Simón Bolívar University (Universidad Simón Bolívar or USBMéxico) is a private Roman Catholic university in Mixcoac, Benito Juárez, Mexico City. Currently, it teaches 15 bachelor's programmes, 8 master's degree programmes and one specialty. It is named after Venezuelan military and political leader Simón Bolívar.

== History ==
The university began in 1944 when the Franciscan Sisters of the Immaculate Conception started an education project beginning from the basic levels of learning; with the creation of the preschool and primary levels, the Colegio Simón Bolívar (Simón Bolívar College) was founded. In 1952, they opened the Escuela Normal de Educación Primaria (Normal School – that is, a teacher's college – of Primary Education), this being the first programme for professional training. In 1981, Simón Bolívar University as it is known today arose, conferring bachelor's degrees in graphic design and biology, thus becoming the only private university in the Mexico City metropolitan area to award the latter even now.
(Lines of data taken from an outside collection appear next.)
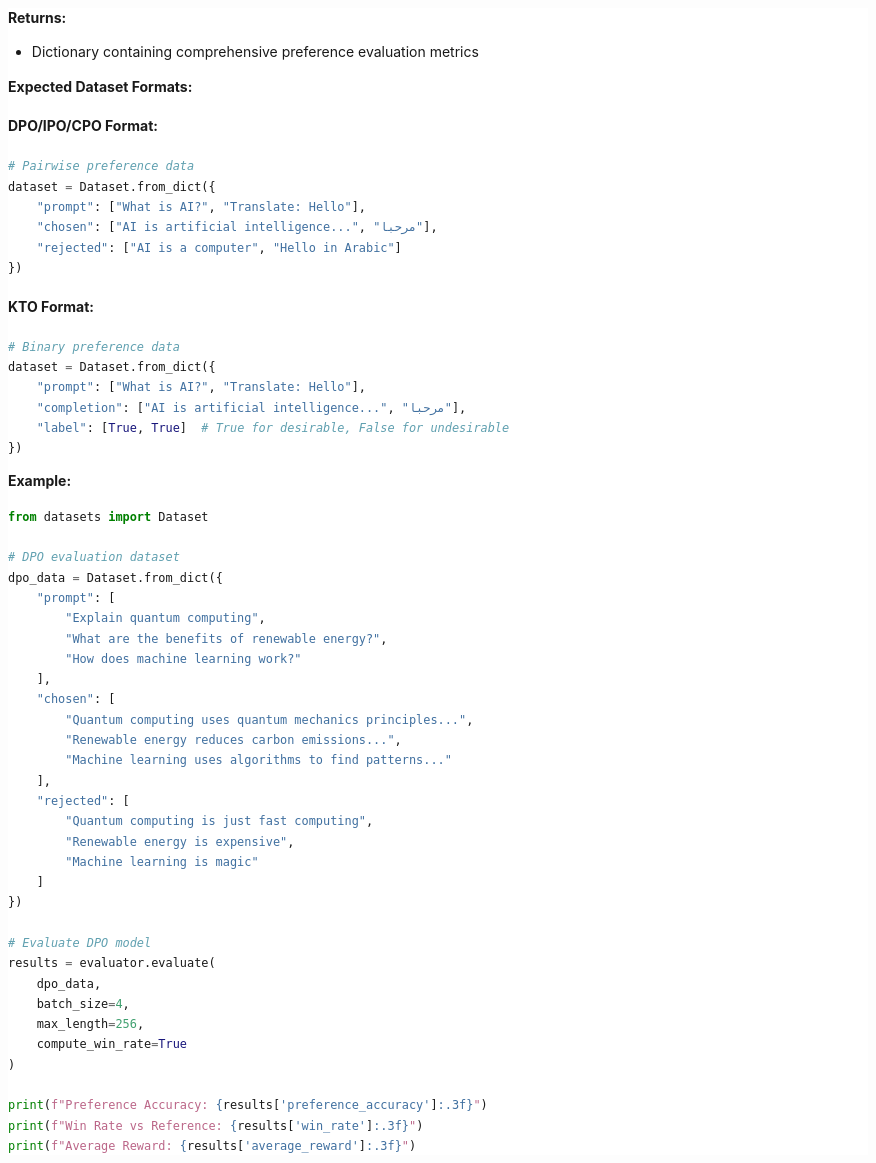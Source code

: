 **Returns:**
- Dictionary containing comprehensive preference evaluation metrics

**Expected Dataset Formats:**

#### DPO/IPO/CPO Format:
```python
# Pairwise preference data
dataset = Dataset.from_dict({
    "prompt": ["What is AI?", "Translate: Hello"],
    "chosen": ["AI is artificial intelligence...", "مرحبا"],
    "rejected": ["AI is a computer", "Hello in Arabic"]
})
```

#### KTO Format:
```python
# Binary preference data
dataset = Dataset.from_dict({
    "prompt": ["What is AI?", "Translate: Hello"],
    "completion": ["AI is artificial intelligence...", "مرحبا"],
    "label": [True, True]  # True for desirable, False for undesirable
})
```

**Example:**
```python
from datasets import Dataset

# DPO evaluation dataset
dpo_data = Dataset.from_dict({
    "prompt": [
        "Explain quantum computing",
        "What are the benefits of renewable energy?",
        "How does machine learning work?"
    ],
    "chosen": [
        "Quantum computing uses quantum mechanics principles...",
        "Renewable energy reduces carbon emissions...",
        "Machine learning uses algorithms to find patterns..."
    ],
    "rejected": [
        "Quantum computing is just fast computing",
        "Renewable energy is expensive",
        "Machine learning is magic"
    ]
})

# Evaluate DPO model
results = evaluator.evaluate(
    dpo_data,
    batch_size=4,
    max_length=256,
    compute_win_rate=True
)

print(f"Preference Accuracy: {results['preference_accuracy']:.3f}")
print(f"Win Rate vs Reference: {results['win_rate']:.3f}")
print(f"Average Reward: {results['average_reward']:.3f}")
```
Nowadays, Simón Bolívar University offers 25 bachelor's and master's programmes.

== Bachelor's degrees ==
- Accountacy
- Biology
- Biological and pharmaceutical Chemistry
- Biotechnology
- Business Information Technology
- Business Administration
- Clinical Biochemistry
- Communication and Multimedia
- Food Engineering
- International Trade and Customs Management
- Law
- Marketing and Commercial Relations
- Pedadogy
- Telecommunications Engineering
- Visual Communication Design

== Master's degrees ==
- Administrative Sciences
- Communication for Political and Social Action
- Computer Science and Technology Administration
- Environmental Science
- Multimedia Project Design
- Productivity and Quality Systems Administration
- University-level Teaching
- Visual Communication

=== Specialty ===
- Specialty in Web Design

== Campus ==
The main building, housing the rector's office along with some administrative offices, dates from the 18th century, and is one of the zone's protected residences.

=== Library ===
The university's library can be found in a big house that dates from colonial times in which, later, General José Joaquín de Herrera installed his provisional government in 1848, during the Mexican–American War, thus making the building into a national historic monument.